So, all the stock owners, especially the larger ones, were utterly convinced that they were being robbed blind all the time by sneaky gangs of thieves, some of whom were now “squatting” (homesteading) on federal land they thought should still be available for their use.

As it happened, the big cattle ranchers of the Ochoco Valley had been talking about doing something about this. Their leader was a ruthless, amoral Southerner named William “Bud” Thompson, who owned one of the larger cattle operations in the Hay Creek area.

Bud Thompson was one of those people that inspired the maxim that “only the good die young.”

In 1934, as he passed peacefully away at the ripe age of 92 in his lovely home at Alturas, Calif., honored and revered by the whole community as a brave and noble pioneer, Thompson could look back on a life peppered with chaos, violence and murder. Oregon history buffs will remember him as the belligerent Roseburg newspaper editor who started a gunfight with a rival newspaper’s owners, which he barely survived, in 1871. (Here's a link to that Offbeat Oregon article, in case you missed it!)

By the time he came to Prineville, a decade later, Thompson had made quite a bit of money and had friends in high places back in Salem. He was an all-in Democrat of the touchy old Southern type. Like so many old antebellum Southerners, he called himself “Colonel” and carried a heavy walking cane, which he at least once used (a la Sen. Preston Brooks) to punish a rival newspaper owner who was mean to him in print.

New homesteaders quickly learned to fear “Colonel” Thompson, and with good reason. His combination of friends in high places and high social standing, not to mention his violent temperament, made him a fearsome person. But more and more he was starting to fear them — to fear that they would hem him in with their little land claims and maybe even get together and take away his power.

Lucius Langdon was one of a few established locals that actively disliked Bud Thompson, and the feeling was very mutual. So when Langdon got himself into trouble over this double-murder, Thompson basically used it to galvanize the movement that became the Prineville Vigilantes.

Now, before we continue, I have to talk about the quality of sources for this story. They are terrible. There are quite a few from different secondary sources — newspaper writers, Wild West pulp mags, etc. But basically all of these are based on just two sources: A brazen, mendacious memoir written by Bud Thompson in his golden years which reads in places like a Vigilante manifesto; and a detailed eyewitness account by James Blakeley, the former sheriff and head of the anti-Vigilante movement, given several times to different newspaper reporters over the years. It’s chiefly from these two men that we have the story of the Vigilantes, and their stories, as you can imagine, diverge wildly in places.

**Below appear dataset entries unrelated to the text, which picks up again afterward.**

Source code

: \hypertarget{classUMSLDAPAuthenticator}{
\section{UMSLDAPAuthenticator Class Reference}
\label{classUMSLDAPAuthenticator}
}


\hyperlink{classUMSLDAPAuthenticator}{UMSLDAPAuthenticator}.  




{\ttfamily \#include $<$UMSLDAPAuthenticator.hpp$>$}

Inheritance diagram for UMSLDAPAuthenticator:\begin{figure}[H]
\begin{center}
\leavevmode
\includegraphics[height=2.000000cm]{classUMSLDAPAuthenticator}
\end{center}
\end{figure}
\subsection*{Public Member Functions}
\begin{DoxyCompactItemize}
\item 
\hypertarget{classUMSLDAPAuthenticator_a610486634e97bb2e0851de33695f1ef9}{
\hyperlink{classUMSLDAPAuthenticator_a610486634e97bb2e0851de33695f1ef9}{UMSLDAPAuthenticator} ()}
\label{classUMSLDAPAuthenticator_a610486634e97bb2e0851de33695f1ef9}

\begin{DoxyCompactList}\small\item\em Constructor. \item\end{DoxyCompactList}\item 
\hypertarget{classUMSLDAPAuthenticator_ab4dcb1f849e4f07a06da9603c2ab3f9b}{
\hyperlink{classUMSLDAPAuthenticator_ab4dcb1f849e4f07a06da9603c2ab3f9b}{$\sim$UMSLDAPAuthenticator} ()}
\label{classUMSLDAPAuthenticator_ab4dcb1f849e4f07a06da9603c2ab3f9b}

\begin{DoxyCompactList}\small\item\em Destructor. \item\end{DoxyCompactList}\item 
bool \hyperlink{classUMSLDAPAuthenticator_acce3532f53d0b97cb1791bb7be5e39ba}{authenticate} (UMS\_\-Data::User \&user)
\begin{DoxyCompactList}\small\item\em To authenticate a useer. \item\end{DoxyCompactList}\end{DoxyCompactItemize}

According to Blakely’s account, he (Blakely) was in town with Langdon’s hired hand, W.H. Harrison, when he heard the news that Langdon had gunned down Crooks and Jory. Both Blakeley and Harrison hurried to join a posse that was coming together to go out to Langdon’s ranch and bring him in. Another posse went to Langdon’s brother’s place, in case he’d gone there, but the killer was found at his own ranch and arrested.

Thompson’s account is a bit different. In it, he says Harrison, the hired hand, wasn’t with Blakely and didn't ride with the posse; instead, he was hiding out with Langdon at the brother’s place.

Thompson also claims that they found 10 men who were completely unknown to them in Langdon's brother's house. In this obviously fabricated yarn, these 10 armed men are not arrested and nothing is ever heard from them again, as if they were minor characters in a Western pulp-magazine story. It’s almost certain that Thompson made them up in order to claim the Langdons were the leaders of a gang of outlaws (a gang conveniently made up entirely of strangers from out of town) and to justify what was about to happen to Harrison, the hired hand ... more on that in a minute.

In any case, the posse brought Langdon back under arrest, with Harrison riding with them as a posse member. Langdon was entrusted to Deputy Sheriff John Luckey, and everyone went to bed.

Very early the next morning, though, as Deputy Luckey was sitting by the stove, the Vigilantes made their first move.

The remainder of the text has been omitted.